*** DATA EXTRACTS Section Begins ***
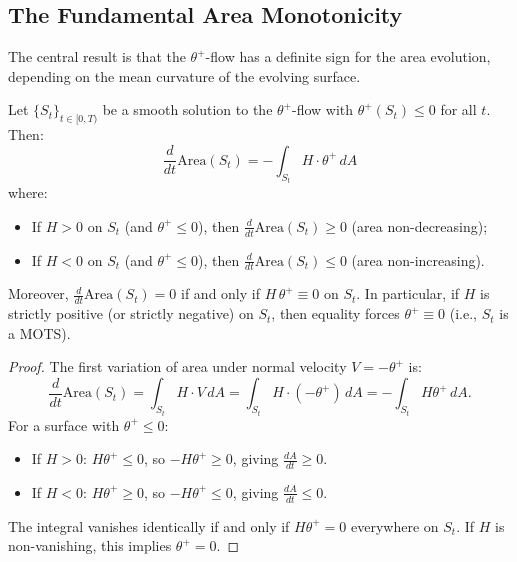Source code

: \subsection{The Fundamental Area Monotonicity}
\label{subsec:area-monotonicity}

The central result is that the $\theta^+$-flow has a definite sign for the area evolution, depending on the mean curvature of the evolving surface.

\begin{theorem}
\label{thm:area-monotonicity}
Let $\{S_t\}_{t \in [0,T)}$ be a smooth solution to the $\theta^+$-flow with $\theta^+(S_t) \leq 0$ for all $t$. Then:
\begin{equation}
\frac{d}{dt}\mathrm{Area}(S_t) = -\int_{S_t} H \cdot \theta^+ \, dA
\label{eq:area-monotone}
\end{equation}
where:
\begin{itemize}
\item If $H > 0$ on $S_t$ (and $\theta^+ \leq 0$), then $\frac{d}{dt}\mathrm{Area}(S_t) \geq 0$ (area non-decreasing);
\item If $H < 0$ on $S_t$ (and $\theta^+ \leq 0$), then $\frac{d}{dt}\mathrm{Area}(S_t) \leq 0$ (area non-increasing).
\end{itemize}
Moreover, $\frac{d}{dt}\mathrm{Area}(S_t)=0$ if and only if $H\,\theta^+ \equiv 0$ on $S_t$.
In particular, if $H$ is strictly positive (or strictly negative) on $S_t$, then equality forces $\theta^+\equiv 0$ (i.e., $S_t$ is a MOTS).
\end{theorem}

\begin{proof}
The first variation of area under normal velocity $V = -\theta^+$ is:
\begin{equation}
\frac{d}{dt}\mathrm{Area}(S_t) = \int_{S_t} H \cdot V \, dA = \int_{S_t} H \cdot (-\theta^+) \, dA = -\int_{S_t} H\theta^+ \, dA.
\end{equation}
For a surface with $\theta^+ \leq 0$:
\begin{itemize}
\item If $H > 0$: $H\theta^+ \leq 0$, so $-H\theta^+ \geq 0$, giving $\frac{dA}{dt} \geq 0$.
\item If $H < 0$: $H\theta^+ \geq 0$, so $-H\theta^+ \leq 0$, giving $\frac{dA}{dt} \leq 0$.
\end{itemize}
The integral vanishes identically if and only if $H\theta^+ = 0$ everywhere on $S_t$. If $H$ is non-vanishing, this implies $\theta^+ = 0$.
\end{proof}

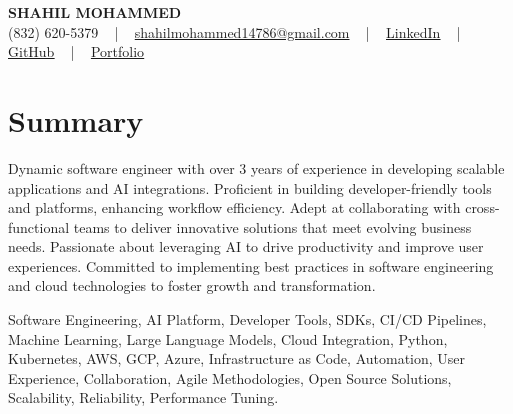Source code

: \documentclass[letterpaper,10pt]{article}
\begin{document}
\begin{center}
    {\fontsize{14pt}{12pt}\selectfont \textbf{\MakeUppercase{Shahil Mohammed}}}\\ \vspace{2pt}
    \fontsize{10pt}{12pt}\selectfont (832) 620-5379 ~ | ~ \href{mailto:shahilmohammed14786@gmail.com}{shahilmohammed14786@gmail.com} ~ | ~  
    \href{https://www.linkedin.com/in/shahil-mohammed-9652931a1/}{\color{blue}\underline{LinkedIn}}  ~ | ~ 
    \href{https://github.com/freakbeast14}{\color{blue}\underline{GitHub}} ~ | ~ 
    \href{https://shahil-mohammed.netlify.app/}{\color{blue}\underline{Portfolio}}
    \vspace{-8pt}
\end{center}

\section{Summary}
\vspace{-2pt}\fontsize{8pt}{9pt}\selectfont
Dynamic software engineer with over 3 years of experience in developing scalable applications and AI integrations. Proficient in building developer-friendly tools and platforms, enhancing workflow efficiency. Adept at collaborating with cross-functional teams to deliver innovative solutions that meet evolving business needs. Passionate about leveraging AI to drive productivity and improve user experiences. Committed to implementing best practices in software engineering and cloud technologies to foster growth and transformation.
 \vspace{-5pt}
 
{\fontsize{1pt}{1pt}\selectfont\color{white}
Software Engineering, AI Platform, Developer Tools, SDKs, CI/CD Pipelines, Machine Learning, Large Language Models, Cloud Integration, Python, Kubernetes, AWS, GCP, Azure, Infrastructure as Code, Automation, User Experience, Collaboration, Agile Methodologies, Open Source Solutions, Scalability, Reliability, Performance Tuning.
}
\vspace{-8pt}

\vspace{-2pt}
\end{document}
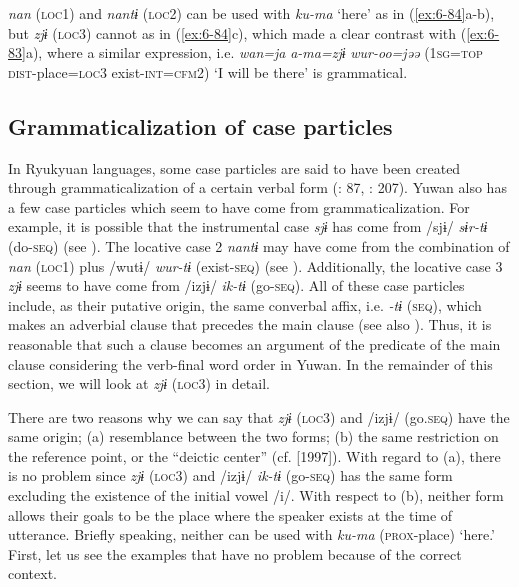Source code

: \textit{nan} (\textsc{loc1}) and \textit{nantɨ} (\textsc{loc2}) can be used with \textit{ku-ma} ‘here’ as in (\ref{ex:6-84}a-b), but \textit{zjɨ} (\textsc{loc3}) cannot as in (\ref{ex:6-84}c), which made a clear contrast with (\ref{ex:6-83}a), where a similar expression, i.e. \textit{wan=ja} \textit{a-ma=zjɨ} \textit{wur-oo=jəə} (1\textsc{sg}=\textsc{top} \textsc{dist}-place=\textsc{loc3} exist-\textsc{int}=\textsc{cfm}2) ‘I will be there’ is grammatical.

\subsection{Grammaticalization of case particles}

In Ryukyuan languages, some case particles are said to have been created through grammaticalization of a certain verbal form (\citealt{NishiokaNakahara2000}: 87, \citealt{Shimoji2008}: 207). Yuwan also has a few case particles which seem to have come from grammaticalization. For example, it is possible that the instrumental case \textit{sjɨ} has come from /sjɨ/ \textit{sɨr-tɨ} (do-\textsc{seq}) (see ). The locative case 2 \textit{nantɨ} may have come from the combination of \textit{nan} (\textsc{loc1}) plus /wutɨ/ \textit{wur-tɨ} (exist-\textsc{seq}) (see ). Additionally, the locative case 3 \textit{zjɨ} seems to have come from /izjɨ/ \textit{ik-tɨ} (go-\textsc{seq}). All of these case particles include, as their putative origin, the same converbal affix, i.e. \textit{-tɨ} (\textsc{seq}), which makes an adverbial clause that precedes the main clause (see also ). Thus, it is reasonable that such a clause becomes an argument of the predicate of the main clause considering the verb-final word order in Yuwan. In the remainder of this section, we will look at \textit{zjɨ} (\textsc{loc3}) in detail.

There are two reasons why we can say that \textit{zjɨ} (\textsc{loc3}) and /izjɨ/ (go.\textsc{seq}) have the same origin; (a) resemblance between the two forms; (b) the same restriction on the reference point, or the “deictic center” (cf. \citealt{Fillmore1971} [1997]). With regard to (a), there is no problem since \textit{zjɨ} (\textsc{loc3}) and /izjɨ/ \textit{ik-tɨ} (go-\textsc{seq}) has the same form excluding the existence of the initial vowel /i/. With respect to (b), neither form allows their goals to be the place where the speaker exists at the time of utterance. Briefly speaking, neither can be used with \textit{ku-ma} (\textsc{prox}-place) ‘here.’ First, let us see the examples that have no problem because of the correct context.

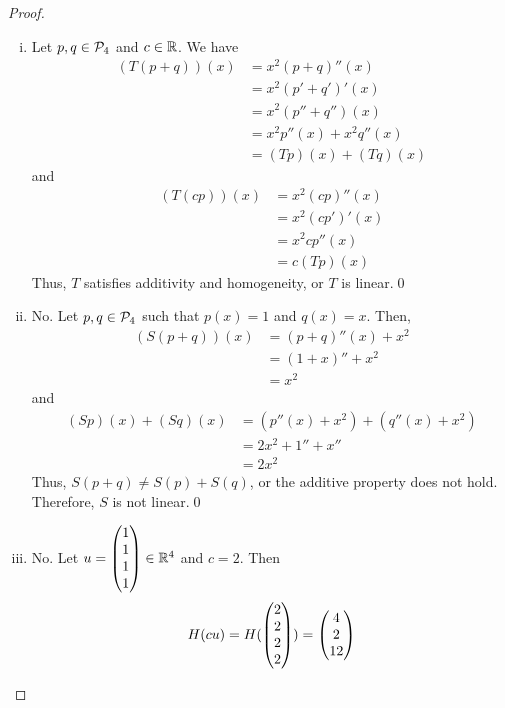 \begin{proof}
    \renewcommand{\qedsymbol}{$\blacksquare$}
    \begin{enumerate}[(i)]
        \item Let $p,q\in\P_4$ and $c\in\R$. We have 
        \[
            \begin{aligned}
                (T(p+q))(x)
                &= x^2(p+q)''(x)\\
                &= x^2(p'+q')'(x)\\
                &= x^2(p''+q'')(x)\\
                &= x^2p''(x)+x^2q''(x)\\
                &= (Tp)(x)+(Tq)(x)
            \end{aligned}
        \]
        and 
        \[
            \begin{aligned}
                (T(cp))(x)
                &= x^2(cp)''(x)\\
                &= x^2(cp')'(x)\\
                &= x^2cp''(x)\\
                &= c(Tp)(x)
            \end{aligned}
        \]
        Thus, $T$ satisfies additivity and homogeneity, or $T$ is linear.\qed
        \item No. Let $p,q\in\P_4$ such that $p(x)=1$ and $q(x)=x$. Then, 
        \[
            \begin{aligned}
                (S(p+q))(x)
                &= (p+q)''(x)+x^2\\
                &= (1+x)''+x^2\\
                &= x^2
            \end{aligned}
        \]
        and 
        \[
            \begin{aligned}
                (Sp)(x)+(Sq)(x)
                &= (p''(x)+x^2)+(q''(x)+x^2)\\
                &= 2x^2+1''+x''\\
                &= 2x^2
            \end{aligned}
        \]
        Thus, $S(p+q)\not=S(p)+S(q)$, or the additive property does not hold. Therefore, $S$ is not linear.\qed
        \item No. Let $u=\ColVecFour{1}{1}{1}{1}\in\R^4$ and $c=2$. Then 
        \[
            \begin{aligned}
                H(cu) = H(\ColVecFour{2}{2}{2}{2}) = \ColVecThree{4}{2}{12}
            \end{aligned}
\]
\end{enumerate}
\end{proof}
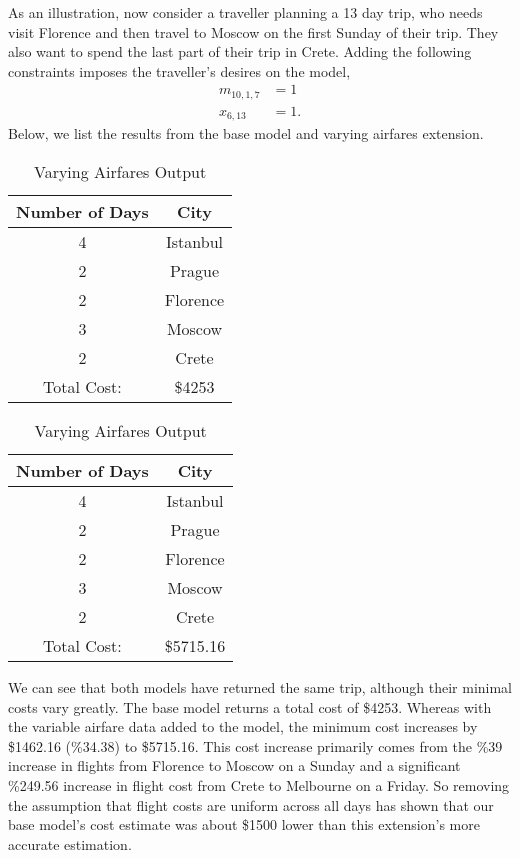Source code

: \documentclass[12pt]{article}
\begin{document}
As an illustration, now consider a traveller planning a 13 day trip, who needs visit Florence and then travel to Moscow on the first Sunday of their trip. They also want to spend the last part of their trip in Crete. Adding the following constraints imposes the traveller's desires on the model,
\begin{align}
m_{10,1,7} &= 1 \nonumber\\
x_{6,13} &= 1. \nonumber
\end{align}
Below, we list the results from the base model and varying airfares extension.

\begin{table}[ht]
	\begin{minipage}[b]{0.45\linewidth}
		\caption{Base Model Output}
		\centering
		\vspace{1mm}
		\begin{tabular}{| c || c |}
			\hline
			Number of Days & City \\ \hline \hline
			4 & Istanbul \\ \hline
			2 & Prague \\ \hline
			2 & Florence \\ \hline
			3 & Moscow \\ \hline
			2 & Crete \\ \hline
			Total Cost: & \$4253 \\ \hline
		\end{tabular}
		\label{varying_airfares_example_1}
	\end{minipage}
	\hspace{0.5cm}
	\begin{minipage}[b]{0.45\linewidth}
		\caption{Varying Airfares Output}
		\centering
		\vspace{1mm}
		\begin{tabular}{| c || c |}
			\hline
			Number of Days & City \\ \hline \hline
			4 & Istanbul \\ \hline
			2 & Prague \\ \hline
			2 & Florence \\ \hline
			3 & Moscow \\ \hline
			2 & Crete \\ \hline
			Total Cost: & \$5715.16 \\ \hline
		\end{tabular}
		\label{varying_airfares_example_2}
	\end{minipage}
\end{table}

We can see that both models have returned the same trip, although their minimal costs vary greatly. The base model returns a total cost of \$4253. Whereas with the variable airfare data added to the model, the minimum cost increases by \$1462.16 (\%34.38) to \$5715.16. This cost increase primarily comes from the \%39 increase in flights from Florence to Moscow on a Sunday and a significant \%249.56 increase in flight cost from Crete to Melbourne on a Friday.  So removing the assumption that flight costs are uniform across all days has shown that our base model's cost estimate was about \$1500 lower than this extension's more accurate estimation.
\end{document}
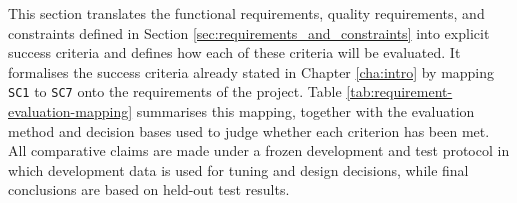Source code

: This section translates the functional requirements, quality requirements, and constraints defined in Section \ref{sec:requirements_and_constraints} into explicit success criteria and defines how each of these criteria will be evaluated. It formalises the success criteria already stated in Chapter \ref{cha:intro} by mapping \texttt{SC1} to \texttt{SC7} onto the requirements of the project. Table \ref{tab:requirement-evaluation-mapping} summarises this mapping, together with the evaluation method and decision bases used to judge whether each criterion has been met. All comparative claims are made under a frozen development and test protocol in which development data is used for tuning and design decisions, while final conclusions are based on held-out test results. 

\begingroup
\footnotesize
\setlength{\tabcolsep}{4pt}
\renewcommand{\arraystretch}{1.15}


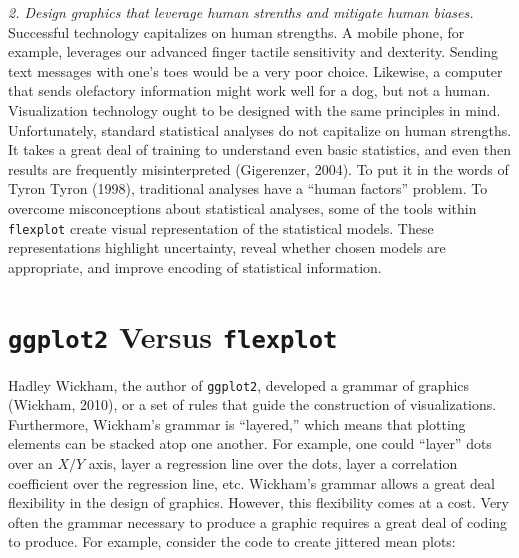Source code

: \documentclass[
  man]{apa6}
\begin{document}
\emph{2. Design graphics that leverage human strenths and mitigate human biases.} Successful technology capitalizes on human strengths. A mobile phone, for example, leverages our advanced finger tactile sensitivity and dexterity. Sending text messages with one's toes would be a very poor choice. Likewise, a computer that sends olefactory information might work well for a dog, but not a human. Visualization technology ought to be designed with the same principles in mind. Unfortunately, standard statistical analyses do not capitalize on human strengths. It takes a great deal of training to understand even basic statistics, and even then results are frequently misinterpreted (Gigerenzer, 2004). To put it in the words of Tyron Tyron (1998), traditional analyses have a \enquote{human factors} problem. To overcome misconceptions about statistical analyses, some of the tools within \texttt{flexplot} create visual representation of the statistical models. These representations highlight uncertainty, reveal whether chosen models are appropriate, and improve encoding of statistical information.

\hypertarget{ggplot2-versus-flexplot}{%
\section{\texorpdfstring{\texttt{ggplot2} Versus \texttt{flexplot}}{ggplot2 Versus flexplot}}\label{ggplot2-versus-flexplot}}

Hadley Wickham, the author of \texttt{ggplot2}, developed a grammar of graphics (Wickham, 2010), or a set of rules that guide the construction of visualizations. Furthermore, Wickham's grammar is \enquote{layered,} which means that plotting elements can be stacked atop one another. For example, one could \enquote{layer} dots over an \(X/Y\) axis, layer a regression line over the dots, layer a correlation coefficient over the regression line, etc. Wickham's grammar allows a great deal flexibility in the design of graphics. However, this flexibility comes at a cost. Very often the grammar necessary to produce a graphic requires a great deal of coding to produce. For example, consider the code to create jittered mean plots:
\end{document}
*** DATA EXTRACTS Section Ends ***
## WHAT YOU ARE ASKED TO DO
Count the lines above that contain the word "selectfont", and give only that number.

## RESULT
4